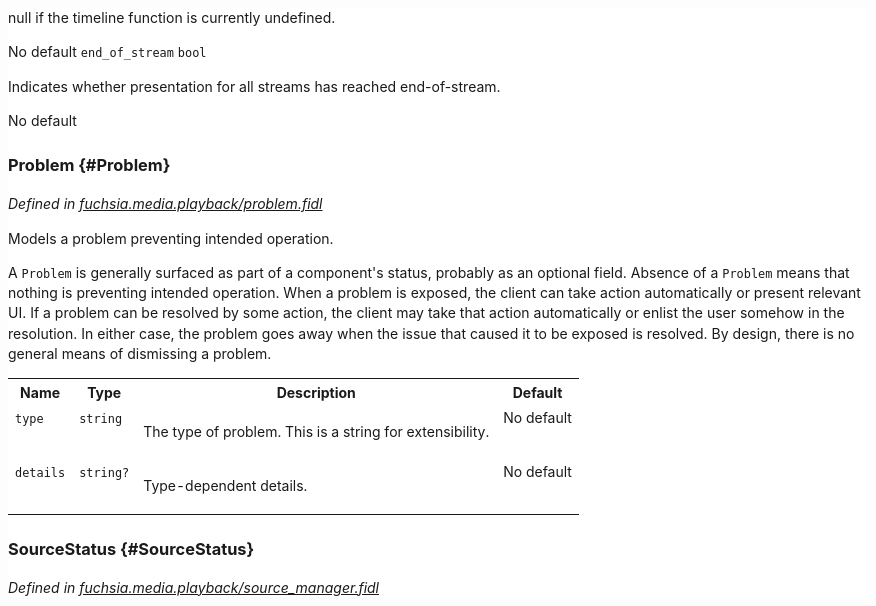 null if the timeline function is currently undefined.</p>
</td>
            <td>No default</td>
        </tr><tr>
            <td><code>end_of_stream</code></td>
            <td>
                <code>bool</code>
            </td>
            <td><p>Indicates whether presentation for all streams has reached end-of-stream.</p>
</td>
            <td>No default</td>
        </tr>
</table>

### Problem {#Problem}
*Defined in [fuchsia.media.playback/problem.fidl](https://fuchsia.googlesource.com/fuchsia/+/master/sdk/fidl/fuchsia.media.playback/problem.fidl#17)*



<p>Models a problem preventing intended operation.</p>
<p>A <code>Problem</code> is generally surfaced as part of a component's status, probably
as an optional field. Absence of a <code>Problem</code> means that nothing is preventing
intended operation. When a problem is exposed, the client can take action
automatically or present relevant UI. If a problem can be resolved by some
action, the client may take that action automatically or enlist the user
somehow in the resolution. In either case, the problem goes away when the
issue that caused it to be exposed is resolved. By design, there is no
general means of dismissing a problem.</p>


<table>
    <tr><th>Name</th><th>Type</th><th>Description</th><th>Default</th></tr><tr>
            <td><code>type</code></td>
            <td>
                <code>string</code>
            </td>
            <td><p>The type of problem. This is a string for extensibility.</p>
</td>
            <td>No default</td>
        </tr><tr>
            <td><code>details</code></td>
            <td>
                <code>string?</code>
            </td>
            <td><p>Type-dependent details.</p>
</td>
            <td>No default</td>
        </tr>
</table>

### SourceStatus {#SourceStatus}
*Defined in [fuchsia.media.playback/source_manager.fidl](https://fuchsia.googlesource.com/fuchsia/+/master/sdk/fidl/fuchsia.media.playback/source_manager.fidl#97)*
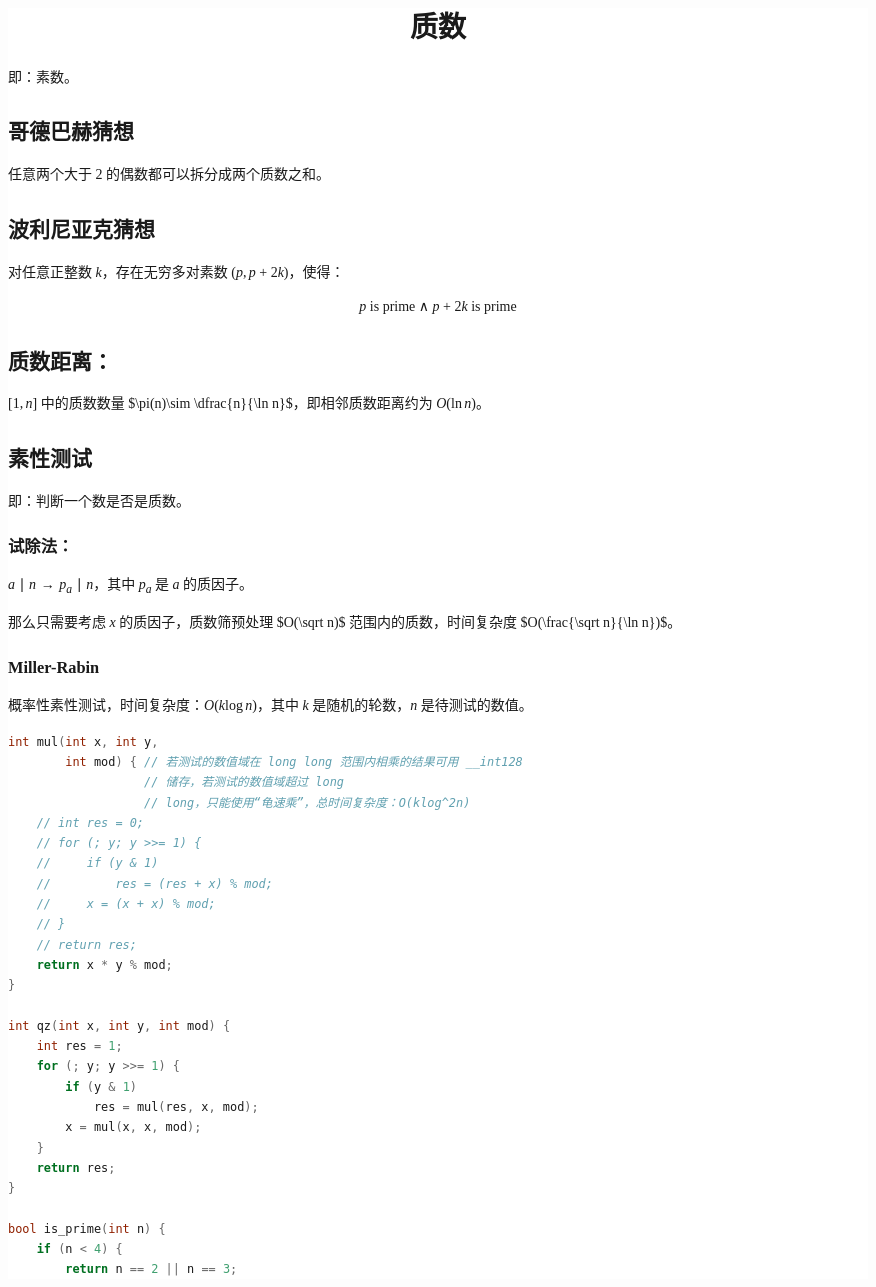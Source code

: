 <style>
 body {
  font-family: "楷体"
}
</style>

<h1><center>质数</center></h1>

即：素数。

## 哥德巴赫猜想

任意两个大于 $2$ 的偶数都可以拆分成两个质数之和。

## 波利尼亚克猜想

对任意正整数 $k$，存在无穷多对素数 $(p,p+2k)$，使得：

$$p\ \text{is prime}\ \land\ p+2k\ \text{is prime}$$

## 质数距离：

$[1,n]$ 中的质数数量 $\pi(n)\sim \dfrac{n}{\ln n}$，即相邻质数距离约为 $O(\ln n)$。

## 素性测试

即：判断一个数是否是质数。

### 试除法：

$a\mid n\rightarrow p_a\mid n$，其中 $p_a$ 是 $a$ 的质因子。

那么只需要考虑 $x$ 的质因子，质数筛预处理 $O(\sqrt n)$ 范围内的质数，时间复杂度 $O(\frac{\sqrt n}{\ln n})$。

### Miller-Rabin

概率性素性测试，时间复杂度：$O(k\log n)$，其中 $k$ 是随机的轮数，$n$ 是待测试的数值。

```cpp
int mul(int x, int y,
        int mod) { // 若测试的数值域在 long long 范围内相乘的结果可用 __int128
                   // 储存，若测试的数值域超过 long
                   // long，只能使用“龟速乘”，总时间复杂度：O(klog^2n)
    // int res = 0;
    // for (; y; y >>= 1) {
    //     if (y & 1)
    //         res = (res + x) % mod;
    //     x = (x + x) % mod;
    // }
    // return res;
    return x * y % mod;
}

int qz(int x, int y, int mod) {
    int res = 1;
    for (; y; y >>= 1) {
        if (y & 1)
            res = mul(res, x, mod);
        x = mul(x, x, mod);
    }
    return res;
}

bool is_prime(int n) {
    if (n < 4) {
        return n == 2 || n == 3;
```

───

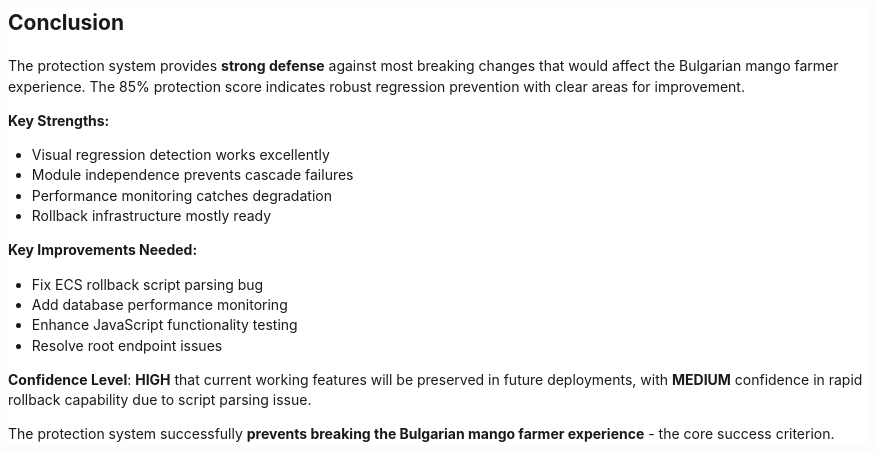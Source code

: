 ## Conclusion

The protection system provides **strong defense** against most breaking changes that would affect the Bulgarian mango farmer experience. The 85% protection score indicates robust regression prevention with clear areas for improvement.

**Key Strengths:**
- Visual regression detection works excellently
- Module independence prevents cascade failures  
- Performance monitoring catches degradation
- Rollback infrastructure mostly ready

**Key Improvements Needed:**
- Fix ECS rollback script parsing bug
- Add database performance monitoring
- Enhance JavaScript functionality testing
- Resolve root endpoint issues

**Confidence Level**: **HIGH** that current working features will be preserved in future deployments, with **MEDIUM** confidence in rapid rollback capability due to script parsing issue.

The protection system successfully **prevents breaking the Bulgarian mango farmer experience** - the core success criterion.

───

§ **Exercise description**:
Look through the entries above and copy each line that has "protection" in it.

§ **Solution for this exercise**:
The protection system provides **strong defense** against most breaking changes that would affect the Bulgarian mango farmer experience. The 85% protection score indicates robust regression prevention with clear areas for improvement.
The protection system successfully **prevents breaking the Bulgarian mango farmer experience** - the core success criterion.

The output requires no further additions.